Like it or loathe it, Ajay Bahl’s Section 375 is one for the watch list. A filmmaker is arrested when a costume assistant accuses him of rape. The movie plays out in a courtroom, setting the stage for defense lawyer Tarun Saluja (Akshaye Khanna) and Hiral Gandhi (Richa Chaddha) who fights for the survivor. Both points of view are represented well until the final tilt and twist, which divides the audience.
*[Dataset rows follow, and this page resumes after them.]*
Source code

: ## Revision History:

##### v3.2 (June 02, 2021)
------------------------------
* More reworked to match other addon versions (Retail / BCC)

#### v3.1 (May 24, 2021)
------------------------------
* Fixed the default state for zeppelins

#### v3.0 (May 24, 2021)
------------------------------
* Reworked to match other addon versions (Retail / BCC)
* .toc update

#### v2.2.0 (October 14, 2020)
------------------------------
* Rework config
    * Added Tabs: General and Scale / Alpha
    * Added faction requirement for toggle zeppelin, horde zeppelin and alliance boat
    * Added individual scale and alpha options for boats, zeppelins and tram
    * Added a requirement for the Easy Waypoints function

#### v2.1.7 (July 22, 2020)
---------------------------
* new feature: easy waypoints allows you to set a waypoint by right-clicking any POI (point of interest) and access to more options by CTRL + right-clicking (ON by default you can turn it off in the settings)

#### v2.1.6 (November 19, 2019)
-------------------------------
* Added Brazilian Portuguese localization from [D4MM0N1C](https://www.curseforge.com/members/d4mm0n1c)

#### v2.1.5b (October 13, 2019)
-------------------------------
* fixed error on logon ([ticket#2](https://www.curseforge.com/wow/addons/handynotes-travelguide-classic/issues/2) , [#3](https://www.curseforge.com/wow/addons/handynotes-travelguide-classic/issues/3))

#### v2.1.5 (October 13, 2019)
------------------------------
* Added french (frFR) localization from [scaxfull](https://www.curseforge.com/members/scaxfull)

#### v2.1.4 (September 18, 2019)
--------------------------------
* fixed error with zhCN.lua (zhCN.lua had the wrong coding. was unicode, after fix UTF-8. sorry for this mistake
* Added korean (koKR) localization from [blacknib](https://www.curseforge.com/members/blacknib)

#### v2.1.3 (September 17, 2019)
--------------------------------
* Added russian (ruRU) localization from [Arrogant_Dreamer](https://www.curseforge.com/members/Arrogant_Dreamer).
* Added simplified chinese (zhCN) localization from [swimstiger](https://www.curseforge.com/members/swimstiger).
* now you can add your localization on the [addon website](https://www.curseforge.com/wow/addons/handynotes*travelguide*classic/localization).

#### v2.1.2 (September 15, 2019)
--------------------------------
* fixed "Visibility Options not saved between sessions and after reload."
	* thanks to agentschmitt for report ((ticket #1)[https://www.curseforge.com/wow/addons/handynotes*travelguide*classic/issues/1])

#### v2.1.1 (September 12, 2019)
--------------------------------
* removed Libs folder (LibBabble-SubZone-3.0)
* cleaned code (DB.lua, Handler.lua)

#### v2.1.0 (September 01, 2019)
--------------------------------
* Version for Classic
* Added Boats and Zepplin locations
Talks about law vs justice appear futile when one thinks about the responsibility of the makers towards a society that is unfair to a majority of women. Does presenting the oppressed gender as oppressor work for or against the rape problem? You decide.

Rating: 4 out of 5

9. Bala

With Bala, Amar Kaushik delivered a superb take on how the concept of beauty affects a man who lives with alopecia (baldness). It’s funny, it’s warm, it’s empathetic. Although, it’s mainly Ayushmann Khurana’s story and he is excellent, Bhumi Pednekar and Yami Gautam make their presence felt and heard with strong turns.

Rating: 3.5 out of 5

10. War 

War is a slick and sassy masala action entertainer. Hrithik Roshan hangs from the sky, breathtaking, suspending our jaws in disbelief. Tiger Shroff conquers the ground with his moves and strikes. Watching them in tandem kicking, dancing and firing guns is a lesson in balance and coordination. When a Hindi movie delivers on action, entertainment and superstars, the question about story and authenticity is automatically moot. Siddharth Anand directed this box office bonanza.

Rating: 3.5 out of 5

Hamida Parkar is a freelance journalist and founder-editor of cinemaspotter.com. She writes on cinema, culture, women and social equity.